**Problem statement**
Check each line of the listing for the string "sqrt". Copy those where it appears.

**Dataset records**
---+---

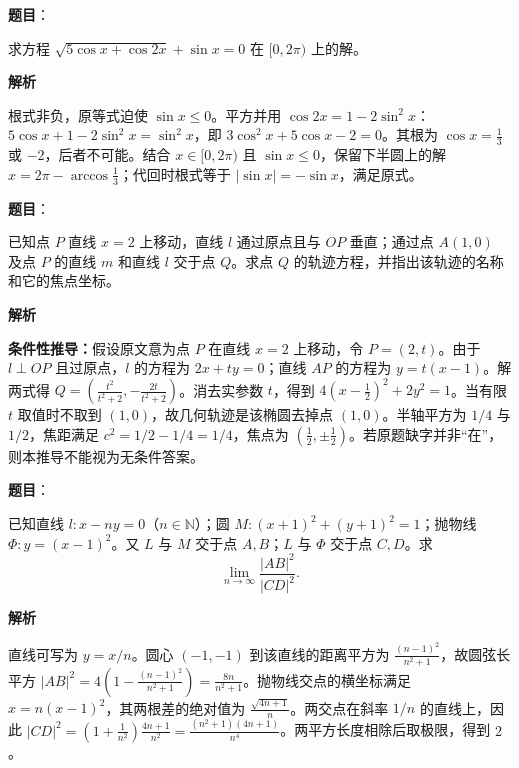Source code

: \begin{answer}

\textbf{题目}：

求方程 $\sqrt{5\cos x+\cos 2x}+\sin x=0$ 在 $[0,2\pi)$ 上的解。

\textbf{解析}

根式非负，原等式迫使 $\sin x\le0$。平方并用 $\cos2x=1-2\sin^2x$：$5\cos x+1-2\sin^2x=\sin^2x$，即 $3\cos^2x+5\cos x-2=0$。其根为 $\cos x=\frac13$ 或 $-2$，后者不可能。结合 $x\in[0,2\pi)$ 且 $\sin x\le0$，保留下半圆上的解 $x=2\pi-\arccos\frac13$；代回时根式等于 $|\sin x|=-\sin x$，满足原式。


\end{answer}
\begin{answer}

\textbf{题目}：

已知点 $P$ 直线 $x=2$ 上移动，直线 $l$ 通过原点且与 $OP$ 垂直；通过点 $A(1,0)$ 及点 $P$ 的直线 $m$ 和直线 $l$ 交于点 $Q$。求点 $Q$ 的轨迹方程，并指出该轨迹的名称和它的焦点坐标。

\textbf{解析}

\textbf{条件性推导：}假设原文意为点 $P$ 在直线 $x=2$ 上移动，令 $P=(2,t)$。由于 $l\perp OP$ 且过原点，$l$ 的方程为 $2x+ty=0$；直线 $AP$ 的方程为 $y=t(x-1)$。解两式得 $Q=(\frac{t^2}{t^2+2},-\frac{2t}{t^2+2})$。消去实参数 $t$，得到 $4(x-\frac12)^2+2y^2=1$。当有限 $t$ 取值时不取到 $(1,0)$，故几何轨迹是该椭圆去掉点 $(1,0)$。半轴平方为 $1/4$ 与 $1/2$，焦距满足 $c^2=1/2-1/4=1/4$，焦点为 $(\frac12,\pm\frac12)$。若原题缺字并非“在”，则本推导不能视为无条件答案。


\end{answer}
\begin{answer}

\textbf{题目}：

已知直线 $l:x-ny=0$（$n\in\mathbb N$）；圆 $M:(x+1)^2+(y+1)^2=1$；抛物线 $\Phi:y=(x-1)^2$。又 $L$ 与 $M$ 交于点 $A,B$；$L$ 与 $\Phi$ 交于点 $C,D$。求
\nopagebreak[4]
\[
\lim_{n\to\infty}\frac{|AB|^2}{|CD|^2}.
\]

\textbf{解析}

直线可写为 $y=x/n$。圆心 $(-1,-1)$ 到该直线的距离平方为 $\frac{(n-1)^2}{n^2+1}$，故圆弦长平方 $|AB|^2=4(1-\frac{(n-1)^2}{n^2+1})=\frac{8n}{n^2+1}$。抛物线交点的横坐标满足 $x=n(x-1)^2$，其两根差的绝对值为 $\frac{\sqrt{4n+1}}n$。两交点在斜率 $1/n$ 的直线上，因此 $|CD|^2=(1+\frac1{n^2})\frac{4n+1}{n^2}=\frac{(n^2+1)(4n+1)}{n^4}$。两平方长度相除后取极限，得到 $2$。


\end{answer}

---+---

**Reply to the task**
求方程 $\sqrt{5\cos x+\cos 2x}+\sin x=0$ 在 $[0,2\pi)$ 上的解。
直线可写为 $y=x/n$。圆心 $(-1,-1)$ 到该直线的距离平方为 $\frac{(n-1)^2}{n^2+1}$，故圆弦长平方 $|AB|^2=4(1-\frac{(n-1)^2}{n^2+1})=\frac{8n}{n^2+1}$。抛物线交点的横坐标满足 $x=n(x-1)^2$，其两根差的绝对值为 $\frac{\sqrt{4n+1}}n$。两交点在斜率 $1/n$ 的直线上，因此 $|CD|^2=(1+\frac1{n^2})\frac{4n+1}{n^2}=\frac{(n^2+1)(4n+1)}{n^4}$。两平方长度相除后取极限，得到 $2$。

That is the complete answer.